第21章 給与
第1 機構に勤務する者の給与の支給実績
平成20年度の給与支給総額は2億4,184万円であった。
理事長と正規職員1人当たり年間平均支給額は564万円となる。県からの出向職員6名に対する平均支給額は736万円である。
非常勤職員は、補助金交付要綱により機構が社会保険料を負担する非常勤職員27名と社会保険料を負担しない非常勤職員(以下「謝金対応職員」という。)3名に区分される。
機構が社会保険料を負担する非常勤職員27名の1人当たり年間平均支給額は448万円である。
謝金対応職員に対する1人当たり年間平均支給額は391万円となっている。
臨時的任用職員の1日当たり(8時間)の賃金は6,750円であり、年間平均支給額は170万円となっている。
市出向職員は、鳥取市と米子市から各1名の出向者である。米子市からの出向者に対しては米子市の給与等の規程による金額を支給し、同額を米子市から受取っている。鳥取市からの出向職員に対しては機構から時間外手当と通勤手当を支給している。
第2 機構の給与規程の概要
機構の正規職員に対しては、県の給与条例に準じた給与規程を適用している。県からの出向者に対しては県の給与条例を適用している。非常勤職員、臨時的任用職員、謝金対応職員に対しては、それぞれの賃金単価が機構の給与規程に定められている。

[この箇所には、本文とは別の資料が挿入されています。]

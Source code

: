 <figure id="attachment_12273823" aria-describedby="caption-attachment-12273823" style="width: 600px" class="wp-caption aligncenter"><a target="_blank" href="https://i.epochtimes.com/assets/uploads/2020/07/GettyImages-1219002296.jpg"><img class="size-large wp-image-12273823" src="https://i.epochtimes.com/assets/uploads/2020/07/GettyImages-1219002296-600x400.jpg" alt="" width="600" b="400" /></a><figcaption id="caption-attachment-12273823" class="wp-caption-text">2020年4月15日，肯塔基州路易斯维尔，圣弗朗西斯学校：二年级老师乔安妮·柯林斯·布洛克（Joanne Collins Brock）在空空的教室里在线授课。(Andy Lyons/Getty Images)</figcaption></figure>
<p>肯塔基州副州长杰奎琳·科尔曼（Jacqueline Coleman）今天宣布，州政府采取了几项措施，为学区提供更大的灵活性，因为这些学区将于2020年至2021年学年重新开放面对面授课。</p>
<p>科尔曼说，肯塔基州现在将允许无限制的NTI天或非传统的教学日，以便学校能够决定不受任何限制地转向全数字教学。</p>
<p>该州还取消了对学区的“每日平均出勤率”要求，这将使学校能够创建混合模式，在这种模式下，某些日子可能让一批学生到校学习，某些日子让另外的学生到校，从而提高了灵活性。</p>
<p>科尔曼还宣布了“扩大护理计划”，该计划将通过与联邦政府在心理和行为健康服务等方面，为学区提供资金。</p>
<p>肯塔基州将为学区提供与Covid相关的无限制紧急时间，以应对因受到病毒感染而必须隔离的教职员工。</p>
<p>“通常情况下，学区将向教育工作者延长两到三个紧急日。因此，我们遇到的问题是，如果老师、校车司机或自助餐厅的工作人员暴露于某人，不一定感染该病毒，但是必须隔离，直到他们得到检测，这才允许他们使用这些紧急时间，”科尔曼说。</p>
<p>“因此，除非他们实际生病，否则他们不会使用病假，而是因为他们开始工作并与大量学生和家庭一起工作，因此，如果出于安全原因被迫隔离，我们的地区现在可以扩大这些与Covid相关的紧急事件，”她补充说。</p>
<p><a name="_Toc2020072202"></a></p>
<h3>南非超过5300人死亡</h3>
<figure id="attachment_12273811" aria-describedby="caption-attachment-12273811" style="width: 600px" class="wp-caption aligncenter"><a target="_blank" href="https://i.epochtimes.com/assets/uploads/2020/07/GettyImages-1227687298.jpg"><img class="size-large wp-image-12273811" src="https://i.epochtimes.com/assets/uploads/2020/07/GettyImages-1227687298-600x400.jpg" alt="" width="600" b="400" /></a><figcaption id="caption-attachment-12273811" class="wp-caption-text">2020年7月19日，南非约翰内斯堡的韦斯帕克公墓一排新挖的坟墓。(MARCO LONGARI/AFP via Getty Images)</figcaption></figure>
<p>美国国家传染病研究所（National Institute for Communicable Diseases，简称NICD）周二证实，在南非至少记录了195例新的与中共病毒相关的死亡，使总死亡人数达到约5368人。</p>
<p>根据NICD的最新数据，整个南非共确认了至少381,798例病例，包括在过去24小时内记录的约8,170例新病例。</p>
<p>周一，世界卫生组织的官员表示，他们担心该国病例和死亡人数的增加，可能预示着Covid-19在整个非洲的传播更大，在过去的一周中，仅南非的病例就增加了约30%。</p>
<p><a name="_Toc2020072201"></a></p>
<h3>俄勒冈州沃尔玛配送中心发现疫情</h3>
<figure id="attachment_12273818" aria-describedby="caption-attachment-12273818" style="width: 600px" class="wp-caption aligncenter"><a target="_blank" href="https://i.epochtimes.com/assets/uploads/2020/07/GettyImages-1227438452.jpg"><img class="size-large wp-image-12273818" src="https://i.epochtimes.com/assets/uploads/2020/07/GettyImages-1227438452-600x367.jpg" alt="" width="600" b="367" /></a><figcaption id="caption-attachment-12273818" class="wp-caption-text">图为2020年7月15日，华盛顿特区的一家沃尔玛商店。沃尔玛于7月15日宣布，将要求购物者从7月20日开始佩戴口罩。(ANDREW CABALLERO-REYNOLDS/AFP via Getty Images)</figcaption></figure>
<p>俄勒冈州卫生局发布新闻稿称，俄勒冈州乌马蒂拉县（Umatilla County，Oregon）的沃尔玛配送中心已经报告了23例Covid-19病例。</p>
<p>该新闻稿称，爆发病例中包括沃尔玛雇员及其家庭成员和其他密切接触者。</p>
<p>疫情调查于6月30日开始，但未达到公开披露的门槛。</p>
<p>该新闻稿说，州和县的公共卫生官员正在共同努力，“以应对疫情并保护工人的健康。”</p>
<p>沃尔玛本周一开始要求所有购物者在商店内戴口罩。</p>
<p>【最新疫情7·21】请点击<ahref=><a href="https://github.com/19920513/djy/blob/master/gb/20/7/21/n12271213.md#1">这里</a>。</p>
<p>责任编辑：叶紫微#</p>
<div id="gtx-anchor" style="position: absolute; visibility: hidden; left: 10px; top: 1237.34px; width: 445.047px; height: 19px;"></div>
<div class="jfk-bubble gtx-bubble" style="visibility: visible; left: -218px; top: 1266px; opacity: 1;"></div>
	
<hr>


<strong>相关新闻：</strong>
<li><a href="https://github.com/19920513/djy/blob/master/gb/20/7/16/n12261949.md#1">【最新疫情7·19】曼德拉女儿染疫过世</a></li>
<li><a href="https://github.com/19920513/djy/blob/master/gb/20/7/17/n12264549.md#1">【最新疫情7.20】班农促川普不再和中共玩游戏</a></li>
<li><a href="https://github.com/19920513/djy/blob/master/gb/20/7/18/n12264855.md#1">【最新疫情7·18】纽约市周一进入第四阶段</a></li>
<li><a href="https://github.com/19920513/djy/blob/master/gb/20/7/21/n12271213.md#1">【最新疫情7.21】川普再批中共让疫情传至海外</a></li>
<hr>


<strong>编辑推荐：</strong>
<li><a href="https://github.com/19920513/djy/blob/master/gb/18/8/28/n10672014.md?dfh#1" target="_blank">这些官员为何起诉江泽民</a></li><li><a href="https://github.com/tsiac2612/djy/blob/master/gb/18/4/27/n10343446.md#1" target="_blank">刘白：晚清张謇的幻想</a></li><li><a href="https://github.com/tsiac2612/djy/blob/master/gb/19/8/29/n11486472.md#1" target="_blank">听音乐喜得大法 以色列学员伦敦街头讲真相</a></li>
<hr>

外部からの出向者は、機構と出向元との協定により機構の人件費負担額が定められている。
第3 給与事務の監査
1 検証対象者10名の給料月額及び諸手当は、財団法人鳥取県産業振興機構の役員及び職員の給与その他の給付に関する規程に従い正確に計算されていた。
2 意見 定期券代の支給は6か月単位とすべきである
検証対象者のうち1名が公共交通機関利用者であり、その者に対しては1か月単位で通勤定期代が支給となっていた。公共交通機関の定期券は、最長6か月分で購入すると割引率が高くなるため、経費節減のために6か月単位での通勤手当の支給方法に改めるべきである。
第4 金融機関からの職員派遣について
1 意見 金融機関からの無償派遣を問題視する
県内の3つの金融機関から3名の派遣職員を受け入れている。それらの給与等に対して機構の負担がないことを問題視する。機構は県の行政代行事業を行う外郭団体である。その機構が民間から無償で職員を受け入れることは、民間からの労務の無償受入に該当するものである。
応分の負担、例えば金融機関からの派遣者負担金に関する統一価格を取り決めることにより機構が人件費を負担すべきである。
金融機関から職員の派遣を受け入れ、その職員が機構の業務を100パーセント行っているのであれば、応分の負担をしなければ機構、ひいては県と金融機関との対等な関係は維持できないと考える。
2 意見 金融機関との派遣協定書の内容を見直すべきである
金融機関との派遣協定書の内容が簡略的過ぎる。その内容を見直すべきである。
第22章 謝金
第1 謝金の支給額
機構の職員以外の人件費として、外部の専門的な知識・経験を有する者(以下「専門家」という。)の人件費及び各種委員会の委員に対する人件費の2つがある。平成20年度は、専門家謝金4,149万円、諸委員会の委員謝金143万円、合計4,292万円の謝金を支出している。
第2 謝金の支給単位
謝金の支給単位は、時間制、日額制及び回数制の3つである。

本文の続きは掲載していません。